Health
AAP updates drowning prevention guidance for young children
Drowning remains the leading cause of death for children ages 1 to 4 in the United States, and the American Academy of Pediatrics is now pressing families and clinicians to treat prevention as a stack of defenses, not a single safeguard. Its revised policy statement, Prevention of Drowning, published in the July 2026 issue of Pediatrics, updates guidance the academy last issued in 2019.
The academy says no one step can stop every tragedy. Its advice centers on close, constant, attentive and capable adult supervision, along with early swim lessons, and it directs the guidance to clinicians, families, community partners, injury-prevention professionals and policymakers. The message is direct: drowning is a leading cause of unintentional injury death in children, and the response has to be broader than one lesson or one warning.
The toll remains stark. In 2023, 981 U.S. children under age 20 died from drowning, according to the academy’s technical report.

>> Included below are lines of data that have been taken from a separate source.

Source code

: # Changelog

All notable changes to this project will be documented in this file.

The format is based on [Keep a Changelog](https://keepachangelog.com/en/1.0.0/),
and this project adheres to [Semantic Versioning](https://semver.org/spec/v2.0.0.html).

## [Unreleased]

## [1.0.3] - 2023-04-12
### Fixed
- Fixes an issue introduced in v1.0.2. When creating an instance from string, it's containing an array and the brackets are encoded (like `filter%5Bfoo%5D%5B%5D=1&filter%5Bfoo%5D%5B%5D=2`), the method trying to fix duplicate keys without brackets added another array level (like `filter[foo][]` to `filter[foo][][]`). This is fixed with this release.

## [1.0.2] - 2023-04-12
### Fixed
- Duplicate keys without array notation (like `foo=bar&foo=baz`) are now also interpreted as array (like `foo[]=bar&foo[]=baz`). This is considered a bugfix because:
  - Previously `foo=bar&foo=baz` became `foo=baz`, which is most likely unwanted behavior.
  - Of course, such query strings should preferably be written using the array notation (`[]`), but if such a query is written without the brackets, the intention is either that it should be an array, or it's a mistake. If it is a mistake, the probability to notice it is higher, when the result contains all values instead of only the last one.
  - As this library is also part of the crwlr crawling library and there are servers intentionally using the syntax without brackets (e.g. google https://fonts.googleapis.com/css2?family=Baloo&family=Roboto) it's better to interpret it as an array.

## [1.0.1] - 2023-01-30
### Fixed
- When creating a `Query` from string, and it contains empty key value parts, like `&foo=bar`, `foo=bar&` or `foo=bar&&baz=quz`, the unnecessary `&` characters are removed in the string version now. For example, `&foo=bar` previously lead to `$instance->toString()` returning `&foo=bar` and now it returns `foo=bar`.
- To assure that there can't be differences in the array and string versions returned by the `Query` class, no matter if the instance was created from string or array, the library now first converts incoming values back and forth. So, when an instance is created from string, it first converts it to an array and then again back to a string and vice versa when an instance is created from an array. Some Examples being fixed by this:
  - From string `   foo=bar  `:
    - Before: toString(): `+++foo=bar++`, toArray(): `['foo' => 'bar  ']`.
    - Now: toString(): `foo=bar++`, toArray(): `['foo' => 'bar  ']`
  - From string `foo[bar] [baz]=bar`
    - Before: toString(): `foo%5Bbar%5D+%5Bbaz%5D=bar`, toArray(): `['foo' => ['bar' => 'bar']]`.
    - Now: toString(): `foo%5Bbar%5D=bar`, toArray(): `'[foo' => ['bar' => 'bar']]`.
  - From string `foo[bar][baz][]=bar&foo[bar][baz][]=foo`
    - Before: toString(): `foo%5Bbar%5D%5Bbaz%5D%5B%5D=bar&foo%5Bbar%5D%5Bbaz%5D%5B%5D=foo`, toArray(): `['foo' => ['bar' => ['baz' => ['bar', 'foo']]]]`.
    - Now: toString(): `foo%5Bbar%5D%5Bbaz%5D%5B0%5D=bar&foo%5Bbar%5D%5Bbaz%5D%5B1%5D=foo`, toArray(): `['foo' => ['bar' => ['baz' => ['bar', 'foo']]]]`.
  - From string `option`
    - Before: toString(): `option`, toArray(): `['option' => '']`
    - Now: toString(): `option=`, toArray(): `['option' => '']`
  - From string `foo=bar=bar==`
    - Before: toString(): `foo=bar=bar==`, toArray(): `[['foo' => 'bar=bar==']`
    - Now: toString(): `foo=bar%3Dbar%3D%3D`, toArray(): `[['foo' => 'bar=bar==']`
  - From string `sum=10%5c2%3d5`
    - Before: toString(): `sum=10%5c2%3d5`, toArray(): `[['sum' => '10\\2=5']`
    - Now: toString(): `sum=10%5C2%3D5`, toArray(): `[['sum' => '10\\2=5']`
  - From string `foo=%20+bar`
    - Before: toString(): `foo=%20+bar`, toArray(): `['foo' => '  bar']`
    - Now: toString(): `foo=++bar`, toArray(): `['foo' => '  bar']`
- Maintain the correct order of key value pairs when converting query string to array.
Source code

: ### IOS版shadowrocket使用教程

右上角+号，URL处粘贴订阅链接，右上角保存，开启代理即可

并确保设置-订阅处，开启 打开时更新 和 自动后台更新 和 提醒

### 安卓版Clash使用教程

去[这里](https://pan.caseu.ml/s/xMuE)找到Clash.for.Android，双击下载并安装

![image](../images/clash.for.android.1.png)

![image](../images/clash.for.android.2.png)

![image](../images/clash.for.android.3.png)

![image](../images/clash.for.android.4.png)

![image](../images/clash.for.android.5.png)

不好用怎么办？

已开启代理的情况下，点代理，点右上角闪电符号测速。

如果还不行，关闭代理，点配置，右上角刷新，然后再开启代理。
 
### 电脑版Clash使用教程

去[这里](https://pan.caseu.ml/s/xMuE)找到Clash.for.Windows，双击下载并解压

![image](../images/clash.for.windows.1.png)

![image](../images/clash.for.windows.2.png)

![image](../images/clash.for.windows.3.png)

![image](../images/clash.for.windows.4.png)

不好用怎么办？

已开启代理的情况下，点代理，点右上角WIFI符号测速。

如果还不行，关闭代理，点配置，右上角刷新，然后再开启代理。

The Centers for Disease Control and Prevention says drowning is the second leading cause of unintentional injury death for children ages 5 to 14, and it estimates about 4,000 fatal unintentional drownings and 8,000 nonfatal drownings each year in the United States.

The AAP says pediatric drowning fatality rates declined from 1999 to 2019, then began trending upward again. The update also flags widening disparities by race and ethnicity, a point echoed in CDC reporting that shows the highest drowning rates among non-Hispanic American Indian or Alaska Native people and non-Hispanic Black people. The CDC says almost 40 million adults in the United States do not know how to swim, and more than half have never taken a swimming lesson.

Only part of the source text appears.